Per prima cosa, bisogna capire se i mancati versamenti si riferiscono a contributi che dovevano essere versati più o meno di 5 anni fa. Se sono passati meno di 5 anni, allora la situazione è più facile da gestire: il lavoratore deve informare immediatamente l’Inps che, insieme all’Agenzia delle entrate, provvederà a effettuare la verifica dei versamenti del datore di lavoro. Se i contributi non versati risalgono a più di 5 anni prima, allora diventa tutto più complicato, perché cadono in prescrizione. Questo significa che l'Inps non può iniziare l'azione di recupero verso l'azienda. Nemmeno il datore di lavoro potrebbe, se lo volesse, sanare "ora, per allora" lo scoperto, perché è ormai un contributo prescritto. Le conseguenze sono molto pesanti da digerire: innanzitutto, il traguardo della pensione si allontana ancora di più e gli anni di lavoro si “volatilizzano”, restano solo la fatica e il ricordo. Inoltre, l'importo della rendita sarà, inevitabilmente, più basso di quello che ci si aspettava.

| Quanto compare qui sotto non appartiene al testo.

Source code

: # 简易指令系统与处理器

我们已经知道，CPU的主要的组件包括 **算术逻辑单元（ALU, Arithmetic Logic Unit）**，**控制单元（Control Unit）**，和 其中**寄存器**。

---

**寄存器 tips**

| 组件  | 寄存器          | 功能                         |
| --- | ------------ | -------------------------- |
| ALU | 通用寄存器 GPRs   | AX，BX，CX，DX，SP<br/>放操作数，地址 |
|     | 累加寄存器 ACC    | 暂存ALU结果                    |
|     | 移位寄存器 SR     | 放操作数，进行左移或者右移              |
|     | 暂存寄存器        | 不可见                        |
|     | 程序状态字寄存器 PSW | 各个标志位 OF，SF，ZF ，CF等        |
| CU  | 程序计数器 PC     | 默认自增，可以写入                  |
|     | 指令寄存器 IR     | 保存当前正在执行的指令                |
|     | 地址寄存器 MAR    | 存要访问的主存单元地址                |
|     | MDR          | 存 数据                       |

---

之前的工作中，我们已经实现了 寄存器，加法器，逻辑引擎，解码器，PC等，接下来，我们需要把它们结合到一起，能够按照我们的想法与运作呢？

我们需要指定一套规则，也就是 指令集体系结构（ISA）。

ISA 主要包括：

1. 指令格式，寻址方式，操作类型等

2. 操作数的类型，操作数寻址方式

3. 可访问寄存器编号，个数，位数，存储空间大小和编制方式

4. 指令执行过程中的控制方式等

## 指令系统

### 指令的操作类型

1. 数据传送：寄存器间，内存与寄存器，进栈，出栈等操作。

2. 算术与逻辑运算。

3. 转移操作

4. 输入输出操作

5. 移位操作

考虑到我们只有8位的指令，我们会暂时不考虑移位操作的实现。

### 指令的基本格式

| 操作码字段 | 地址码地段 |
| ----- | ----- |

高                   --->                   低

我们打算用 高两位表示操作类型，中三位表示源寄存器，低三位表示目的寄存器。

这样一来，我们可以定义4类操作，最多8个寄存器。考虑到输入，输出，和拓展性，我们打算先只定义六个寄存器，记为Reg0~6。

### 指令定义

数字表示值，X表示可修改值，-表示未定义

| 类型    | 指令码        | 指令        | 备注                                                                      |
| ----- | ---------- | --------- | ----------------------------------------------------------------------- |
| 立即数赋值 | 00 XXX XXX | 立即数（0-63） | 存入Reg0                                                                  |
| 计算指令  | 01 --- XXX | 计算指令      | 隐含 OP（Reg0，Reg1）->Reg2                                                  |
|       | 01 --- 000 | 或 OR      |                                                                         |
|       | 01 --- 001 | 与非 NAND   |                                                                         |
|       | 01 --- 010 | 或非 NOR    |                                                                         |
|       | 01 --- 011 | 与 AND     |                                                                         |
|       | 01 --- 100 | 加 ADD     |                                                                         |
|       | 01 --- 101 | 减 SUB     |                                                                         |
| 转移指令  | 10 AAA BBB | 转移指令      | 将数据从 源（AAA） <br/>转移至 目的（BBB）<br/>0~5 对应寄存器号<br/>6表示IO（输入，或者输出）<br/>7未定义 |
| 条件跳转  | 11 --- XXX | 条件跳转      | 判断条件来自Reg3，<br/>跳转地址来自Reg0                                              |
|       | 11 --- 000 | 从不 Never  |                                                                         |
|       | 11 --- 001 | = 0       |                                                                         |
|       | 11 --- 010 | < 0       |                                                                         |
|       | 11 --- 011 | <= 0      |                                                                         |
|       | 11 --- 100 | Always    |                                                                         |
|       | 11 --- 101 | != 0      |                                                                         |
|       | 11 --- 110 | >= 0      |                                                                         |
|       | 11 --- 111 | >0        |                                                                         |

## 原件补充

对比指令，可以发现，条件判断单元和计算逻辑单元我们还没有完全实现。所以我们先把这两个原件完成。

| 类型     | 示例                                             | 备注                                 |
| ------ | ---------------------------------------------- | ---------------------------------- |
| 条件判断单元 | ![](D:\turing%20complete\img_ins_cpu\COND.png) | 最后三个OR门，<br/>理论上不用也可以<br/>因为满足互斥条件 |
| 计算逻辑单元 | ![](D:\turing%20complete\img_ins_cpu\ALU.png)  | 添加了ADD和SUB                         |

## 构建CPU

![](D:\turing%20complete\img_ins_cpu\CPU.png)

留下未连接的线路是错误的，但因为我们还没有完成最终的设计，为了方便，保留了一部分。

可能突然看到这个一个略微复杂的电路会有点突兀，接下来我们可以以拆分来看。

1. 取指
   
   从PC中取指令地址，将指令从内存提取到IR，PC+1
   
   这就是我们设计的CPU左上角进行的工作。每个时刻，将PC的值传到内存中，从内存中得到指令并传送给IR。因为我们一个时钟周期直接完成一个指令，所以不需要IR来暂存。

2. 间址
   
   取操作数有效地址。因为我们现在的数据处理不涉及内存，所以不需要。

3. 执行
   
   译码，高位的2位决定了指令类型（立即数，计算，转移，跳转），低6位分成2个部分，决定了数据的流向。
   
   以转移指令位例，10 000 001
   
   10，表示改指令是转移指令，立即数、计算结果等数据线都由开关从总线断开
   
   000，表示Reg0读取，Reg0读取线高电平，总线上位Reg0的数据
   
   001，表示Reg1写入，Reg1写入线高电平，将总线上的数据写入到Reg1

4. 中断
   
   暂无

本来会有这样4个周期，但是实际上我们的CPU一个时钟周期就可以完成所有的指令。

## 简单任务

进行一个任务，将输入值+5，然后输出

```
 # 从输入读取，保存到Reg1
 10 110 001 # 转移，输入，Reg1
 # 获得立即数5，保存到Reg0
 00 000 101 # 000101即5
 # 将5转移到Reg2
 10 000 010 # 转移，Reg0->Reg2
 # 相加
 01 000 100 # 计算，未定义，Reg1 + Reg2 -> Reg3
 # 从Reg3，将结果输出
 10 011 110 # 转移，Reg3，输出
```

Se il datore non versa, che fare?

In questo caso si possono tentare due strade: l’azione giudiziaria o la domanda di riscatto.

Nel caso dell’azione giudiziaria, il lavoratore danneggiato può citare in giudizio il datore di lavoro per il risarcimento del danno. Lo prevede il Codice civile, che indica l’imprenditore come responsabile della mancata contribuzione e, di conseguenza, del danno subìto dal lavoratore. I tempi della giustizia però, in questi casi, sono lunghi. Inoltre, un orientamento ormai consolidato della magistratura, fa sì che quest’azione legale venga intrapresa solo quando il danno per il lavoratore si manifesti realmente, cioè quando arriva concretamente il momento di andare in pensione.

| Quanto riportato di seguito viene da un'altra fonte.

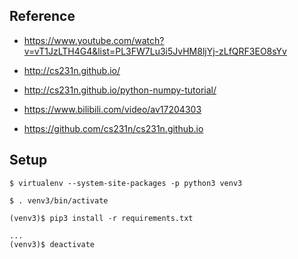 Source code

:## Reference
- https://www.youtube.com/watch?v=vT1JzLTH4G4&list=PL3FW7Lu3i5JvHM8ljYj-zLfQRF3EO8sYv
- http://cs231n.github.io/
- http://cs231n.github.io/python-numpy-tutorial/
- https://www.bilibili.com/video/av17204303

- https://github.com/cs231n/cs231n.github.io

## Setup
```
$ virtualenv --system-site-packages -p python3 venv3

$ . venv3/bin/activate

(venv3)$ pip3 install -r requirements.txt

...
(venv3)$ deactivate
```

L’altro possibile rimedio al danno subìto consiste nel chiedere il riscatto dei periodi di lavoro scoperti dal punto di vista previdenziale. Percorrendo questa strada, il lavoratore si vedrà riconoscere dall'Inps una rendita, d’importo pari alla pensione o alla quota di pensione che sarebbe spettata al lavoratore in base ai contributi omessi. Anche in questo caso, però, gli svantaggi non mancano: il lavoratore deve, infatti, versare una somma di denaro, in genere molto onerosa. Si può procedere con la domanda di riscatto solo a determinate condizioni: una di queste consiste nel provare l'esistenza del rapporto di lavoro, fornendo documenti con data certa, come, ad esempio, le lettere di assunzione o di licenziamento, le buste paga o gli estratti di libro paga; non valgono le prove testimoniali, gli atti di notorietà o le dichiarazioni del datore di lavoro fatte “ora, per allora”. Fanno eccezione i periodi di servizio nelle amministrazioni pubbliche che, invece, possono essere documentati anche con dichiarazioni rilasciate dagli enti interessati. Un’altra condizione imprescindibile è quella di essere stati iscritti all’Inps durante il periodo in cui il datore non ha versato i contributi. Questo vuol dire che i periodi di lavoro coperti da altri enti contributivi, come ad esempio l’Inpdap, non sono riscattabili. Infine, un altro aspetto fondamentale per ottenere il riscatto è che non sussista più l’obbligo assicurativo per i contributi non versati, ma che, all’epoca dello scoperto, fosse previsto l’obbligo.

Quando fare domanda di riscatto

Si può presentare la richiesta di riscatto in qualunque momento, anche quando si è già andati in pensione. I periodi riscattati, una volta perfezionate tutte le operazioni necessarie, sono efficaci esattamente come se il versamento degli oneri contributivi fosse avvenuto nel passato, al momento giusto.